Aamir Ghaffar

Personal information
- Born: 18 August 1979 (age 46)
- Height: 6 ft 1 in (185 cm)
- Weight: 85 kg (187 lb)

Sport
- Country: England
- Sport: Badminton
- Handedness: Right
- Coached by: Steve Butler and Lee Jae Bok

Men's singles
- Highest ranking: 21st (August 2005)
- BWF profile

Medal record
Badminton
Representing England
European Men's Team Championships
| Silver medal – second place | 2008 Almere | Men's team |
| Bronze medal – third place | 2006 Thessaloniki | Men's team |
Commonwealth Games
| Silver medal – second place | 2006 Melbourne | Mixed team |

= Aamir Ghaffar =

Pakistani badminton player

Aamir Ghaffar (born 18 August 1979) is a retired badminton player who competed professionally for England.

He is most famous for winning the Canadian Open in 2004 and the men's singles title at the English National Badminton Championship in 2004 and 2005 and reached the final in 2008.

His notable achievements are his victories over 2004 Olympic silver medalist Shon Seung Mo of Korea at the World Championships 2005 in California, World No. 5 Bao Chunlai at the All England Open 2004 and World No. 8 Dicky Palyama at All England Open 2005. He won a silver medal at the Melbourne 2006 Commonwealth games in the team events.
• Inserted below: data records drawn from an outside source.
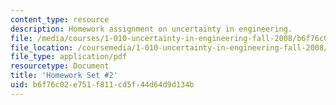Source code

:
 ```yaml
---
content_type: resource
description: Homework assignment on uncertainty in engineering.
file: /media/courses/1-010-uncertainty-in-engineering-fall-2008/b6f76c02e751f811cd5f44d64d9d134b_homework_02.pdf
file_location: /coursemedia/1-010-uncertainty-in-engineering-fall-2008/b6f76c02e751f811cd5f44d64d9d134b_homework_02.pdf
file_type: application/pdf
resourcetype: Document
title: 'Homework Set #2'
uid: b6f76c02-e751-f811-cd5f-44d64d9d134b
---
```

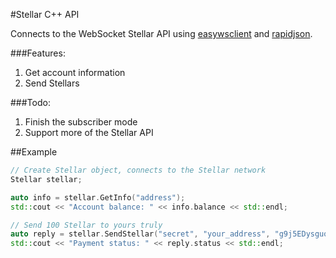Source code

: #Stellar C++ API

Connects to the WebSocket Stellar API using [easywsclient](https://github.com/dhbaird/easywsclient) and [rapidjson](https://github.com/miloyip/rapidjson).

###Features:
1. Get account information
2. Send Stellars

###Todo:
1. Finish the subscriber mode
2. Support more of the Stellar API


##Example
```C++
// Create Stellar object, connects to the Stellar network
Stellar stellar;

auto info = stellar.GetInfo("address");
std::cout << "Account balance: " << info.balance << std::endl;

// Send 100 Stellar to yours truly
auto reply = stellar.SendStellar("secret", "your_address", "g9j5EDysguoofGCsDS357HeHAeCg2NbxaW", 100);
std::cout << "Payment status: " << reply.status << std::endl;

```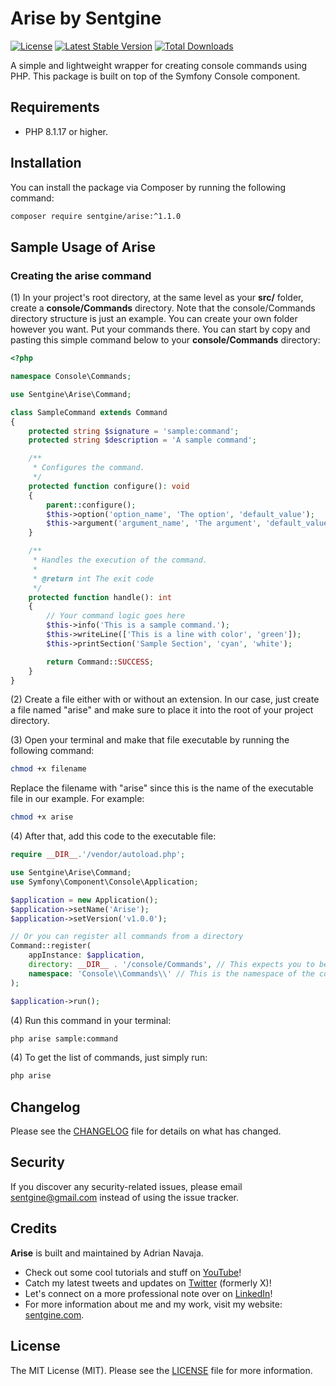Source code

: # Arise by Sentgine

[![License](https://img.shields.io/badge/license-MIT-blue.svg)](LICENSE.md)
[![Latest Stable Version](https://img.shields.io/packagist/v/sentgine/arise.svg)](https://packagist.org/sentgine/arise)
[![Total Downloads](https://img.shields.io/packagist/dt/sentgine/arise.svg)](https://packagist.org/packages/sentgine/arise)

A simple and lightweight wrapper for creating console commands using PHP. This package is built on top of the Symfony Console component.

## Requirements
- PHP 8.1.17 or higher.

## Installation

You can install the package via Composer by running the following command:

```bash
composer require sentgine/arise:^1.1.0
```

## Sample Usage of Arise

### Creating the arise command

(1) In your project's root directory, at the same level as your **src/** folder, create a **console/Commands** directory. Note that the console/Commands directory structure is just an example. You can create your own folder however you want. Put your commands there. You can start by copy and pasting this simple command below to your **console/Commands** directory:

```php
<?php

namespace Console\Commands;

use Sentgine\Arise\Command;

class SampleCommand extends Command
{
    protected string $signature = 'sample:command';
    protected string $description = 'A sample command';

    /**
     * Configures the command.
     */
    protected function configure(): void
    {
        parent::configure();
        $this->option('option_name', 'The option', 'default_value');
        $this->argument('argument_name', 'The argument', 'default_value');
    }

    /**
     * Handles the execution of the command.
     *
     * @return int The exit code
     */
    protected function handle(): int
    {
        // Your command logic goes here
        $this->info('This is a sample command.');
        $this->writeLine(['This is a line with color', 'green']);
        $this->printSection('Sample Section', 'cyan', 'white');

        return Command::SUCCESS;
    }
}
```

(2) Create a file either with or without an extension. In our case, just create a file named "arise" and make sure to place it into the root of your project directory.

(3) Open your terminal and make that file executable by running the following command:

```bash
chmod +x filename
```

Replace the filename with "arise" since this is the name of the executable file in our example. For example:

```bash
chmod +x arise
```

(4) After that, add this code to the executable file:
```php
require __DIR__.'/vendor/autoload.php';

use Sentgine\Arise\Command;
use Symfony\Component\Console\Application;

$application = new Application();
$application->setName('Arise');
$application->setVersion('v1.0.0');

// Or you can register all commands from a directory
Command::register(
    appInstance: $application,
    directory: __DIR__ . '/console/Commands', // This expects you to be in the same directory as the executable file
    namespace: 'Console\\Commands\\' // This is the namespace of the commands
);

$application->run();
```

(4) Run this command in your terminal:
```bash
php arise sample:command
```

(4) To get the list of commands, just simply run:
```bash
php arise
```

## Changelog
Please see the [CHANGELOG](https://github.com/sentgine/arise/blob/main/CHANGELOG.md) file for details on what has changed.

## Security
If you discover any security-related issues, please email sentgine@gmail.com instead of using the issue tracker.

## Credits
**Arise** is built and maintained by Adrian Navaja.
- Check out some cool tutorials and stuff on [YouTube](https://www.youtube.com/@sentgine)!
- Catch my latest tweets and updates on [Twitter](https://twitter.com/sentgine) (formerly X)!
- Let's connect on a more professional note over on [LinkedIn](https://www.linkedin.com/in/adrian-navaja/)!
- For more information about me and my work, visit my website: [sentgine.com](https://www.sentgine.com/).

## License
The MIT License (MIT). Please see the [LICENSE](https://github.com/sentgine/arise/blob/main/LICENSE) file for more information.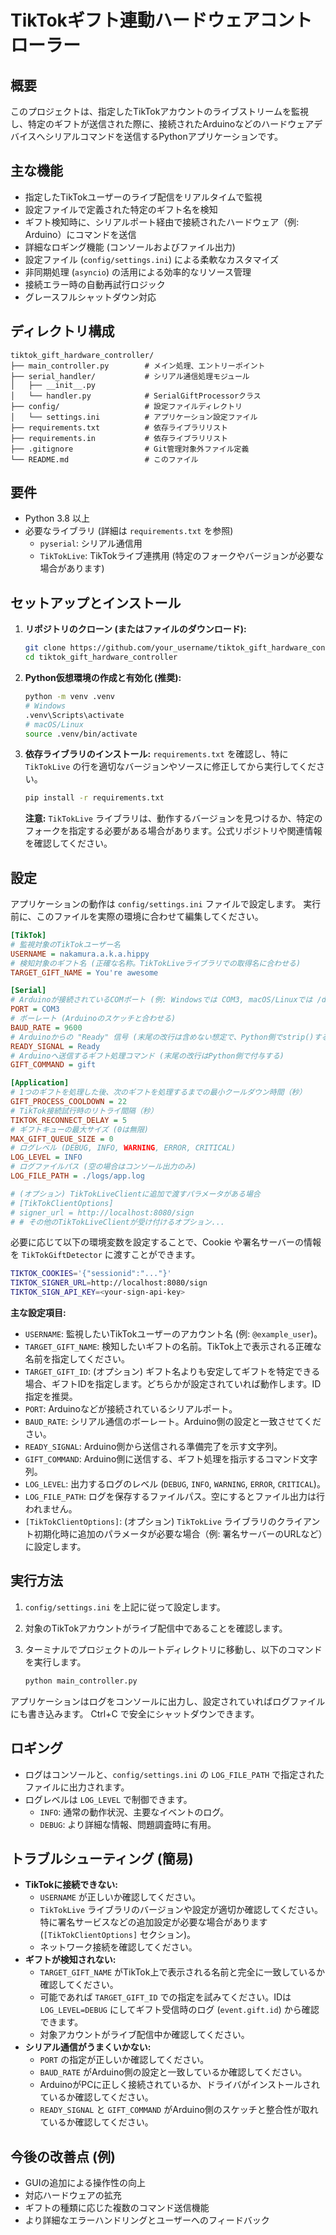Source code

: # TikTokギフト連動ハードウェアコントローラー

## 概要

このプロジェクトは、指定したTikTokアカウントのライブストリームを監視し、特定のギフトが送信された際に、接続されたArduinoなどのハードウェアデバイスへシリアルコマンドを送信するPythonアプリケーションです。

## 主な機能

- 指定したTikTokユーザーのライブ配信をリアルタイムで監視
- 設定ファイルで定義された特定のギフト名を検知
- ギフト検知時に、シリアルポート経由で接続されたハードウェア（例: Arduino）にコマンドを送信
- 詳細なロギング機能 (コンソールおよびファイル出力)
- 設定ファイル (`config/settings.ini`) による柔軟なカスタマイズ
- 非同期処理 (`asyncio`) の活用による効率的なリソース管理
- 接続エラー時の自動再試行ロジック
- グレースフルシャットダウン対応

## ディレクトリ構成

```
tiktok_gift_hardware_controller/
├── main_controller.py        # メイン処理、エントリーポイント
├── serial_handler/           # シリアル通信処理モジュール
│   ├── __init__.py
│   └── handler.py            # SerialGiftProcessorクラス
├── config/                   # 設定ファイルディレクトリ
│   └── settings.ini          # アプリケーション設定ファイル
├── requirements.txt          # 依存ライブラリリスト
├── requirements.in           # 依存ライブラリリスト
├── .gitignore                # Git管理対象外ファイル定義
└── README.md                 # このファイル
```

## 要件

- Python 3.8 以上
- 必要なライブラリ (詳細は `requirements.txt` を参照)
  - `pyserial`: シリアル通信用
  - `TikTokLive`: TikTokライブ連携用 (特定のフォークやバージョンが必要な場合があります)

## セットアップとインストール

1. **リポジトリのクローン (またはファイルのダウンロード):**

    ```bash
    git clone https://github.com/your_username/tiktok_gift_hardware_controller.git # もしリポジトリがあれば
    cd tiktok_gift_hardware_controller
    ```

2. **Python仮想環境の作成と有効化 (推奨):**

    ```bash
    python -m venv .venv
    # Windows
    .venv\Scripts\activate
    # macOS/Linux
    source .venv/bin/activate
    ```

3. **依存ライブラリのインストール:**
    `requirements.txt` を確認し、特に `TikTokLive` の行を適切なバージョンやソースに修正してから実行してください。

    ```bash
    pip install -r requirements.txt
    ```

    **注意:** `TikTokLive` ライブラリは、動作するバージョンを見つけるか、特定のフォークを指定する必要がある場合があります。公式リポジトリや関連情報を確認してください。

## 設定

アプリケーションの動作は `config/settings.ini` ファイルで設定します。
実行前に、このファイルを実際の環境に合わせて編集してください。

```ini
[TikTok]
# 監視対象のTikTokユーザー名
USERNAME = nakamura.a.k.a.hippy
# 検知対象のギフト名 (正確な名称。TikTokLiveライブラリでの取得名に合わせる)
TARGET_GIFT_NAME = You're awesome

[Serial]
# Arduinoが接続されているCOMポート (例: Windowsでは COM3, macOS/Linuxでは /dev/ttyUSB0 や /dev/tty.usbmodemXXXXX)
PORT = COM3
# ボーレート (Arduinoのスケッチと合わせる)
BAUD_RATE = 9600
# Arduinoからの "Ready" 信号 (末尾の改行は含めない想定で、Python側でstrip()する)
READY_SIGNAL = Ready
# Arduinoへ送信するギフト処理コマンド (末尾の改行はPython側で付与する)
GIFT_COMMAND = gift

[Application]
# 1つのギフトを処理した後、次のギフトを処理するまでの最小クールダウン時間（秒）
GIFT_PROCESS_COOLDOWN = 22
# TikTok接続試行時のリトライ間隔（秒）
TIKTOK_RECONNECT_DELAY = 5
# ギフトキューの最大サイズ (0は無限)
MAX_GIFT_QUEUE_SIZE = 0
# ログレベル (DEBUG, INFO, WARNING, ERROR, CRITICAL)
LOG_LEVEL = INFO
# ログファイルパス (空の場合はコンソール出力のみ)
LOG_FILE_PATH = ./logs/app.log

# (オプション) TikTokLiveClientに追加で渡すパラメータがある場合
# [TikTokClientOptions]
# signer_url = http://localhost:8080/sign
# # その他のTikTokLiveClientが受け付けるオプション...
```

必要に応じて以下の環境変数を設定することで、Cookie や署名サーバーの情報を
`TikTokGiftDetector` に渡すことができます。

```bash
TIKTOK_COOKIES='{"sessionid":"..."}'
TIKTOK_SIGNER_URL=http://localhost:8080/sign
TIKTOK_SIGN_API_KEY=<your-sign-api-key>
```

**主な設定項目:**

- `USERNAME`: 監視したいTikTokユーザーのアカウント名 (例: `@example_user`)。
- `TARGET_GIFT_NAME`: 検知したいギフトの名前。TikTok上で表示される正確な名前を指定してください。
- `TARGET_GIFT_ID`: (オプション) ギフト名よりも安定してギフトを特定できる場合、ギフトIDを指定します。どちらかが設定されていれば動作します。ID指定を推奨。
- `PORT`: Arduinoなどが接続されているシリアルポート。
- `BAUD_RATE`: シリアル通信のボーレート。Arduino側の設定と一致させてください。
- `READY_SIGNAL`: Arduino側から送信される準備完了を示す文字列。
- `GIFT_COMMAND`: Arduino側に送信する、ギフト処理を指示するコマンド文字列。
- `LOG_LEVEL`: 出力するログのレベル (`DEBUG`, `INFO`, `WARNING`, `ERROR`, `CRITICAL`)。
- `LOG_FILE_PATH`: ログを保存するファイルパス。空にするとファイル出力は行われません。
- `[TikTokClientOptions]`: (オプション) `TikTokLive` ライブラリのクライアント初期化時に追加のパラメータが必要な場合（例: 署名サーバーのURLなど）に設定します。

## 実行方法

1. `config/settings.ini` を上記に従って設定します。
2. 対象のTikTokアカウントがライブ配信中であることを確認します。
3. ターミナルでプロジェクトのルートディレクトリに移動し、以下のコマンドを実行します。

    ```bash
    python main_controller.py
    ```

アプリケーションはログをコンソールに出力し、設定されていればログファイルにも書き込みます。
Ctrl+C で安全にシャットダウンできます。

## ロギング

- ログはコンソールと、`config/settings.ini` の `LOG_FILE_PATH` で指定されたファイルに出力されます。
- ログレベルは `LOG_LEVEL` で制御できます。
  - `INFO`: 通常の動作状況、主要なイベントのログ。
  - `DEBUG`: より詳細な情報、問題調査時に有用。

## トラブルシューティング (簡易)

- **TikTokに接続できない:**
  - `USERNAME` が正しいか確認してください。
  - `TikTokLive` ライブラリのバージョンや設定が適切か確認してください。特に署名サービスなどの追加設定が必要な場合があります (`[TikTokClientOptions]` セクション)。
  - ネットワーク接続を確認してください。
- **ギフトが検知されない:**
  - `TARGET_GIFT_NAME` がTikTok上で表示される名前と完全に一致しているか確認してください。
  - 可能であれば `TARGET_GIFT_ID` での指定を試みてください。IDは `LOG_LEVEL=DEBUG` にしてギフト受信時のログ (`event.gift.id`) から確認できます。
  - 対象アカウントがライブ配信中か確認してください。
- **シリアル通信がうまくいかない:**
  - `PORT` の指定が正しいか確認してください。
  - `BAUD_RATE` がArduino側の設定と一致しているか確認してください。
  - ArduinoがPCに正しく接続されているか、ドライバがインストールされているか確認してください。
  - `READY_SIGNAL` と `GIFT_COMMAND` がArduino側のスケッチと整合性が取れているか確認してください。

## 今後の改善点 (例)

- GUIの追加による操作性の向上
- 対応ハードウェアの拡充
- ギフトの種類に応じた複数のコマンド送信機能
- より詳細なエラーハンドリングとユーザーへのフィードバック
Aamir reached world no. 21 at his peak and currently trains students at Isleworth and Syon School. In 2008, Ghaffar released his own footwork video called "Aamir Ghaffar, Its all about the recovery" in which he demonstrates how to improve the Badminton footwork and how the top players make it look so easy on the court. He is currently training boys at the Dome Silver Performance centre, Hounslow. He is currently in a comeback, having won the Oxford Senior Silver Singles Event.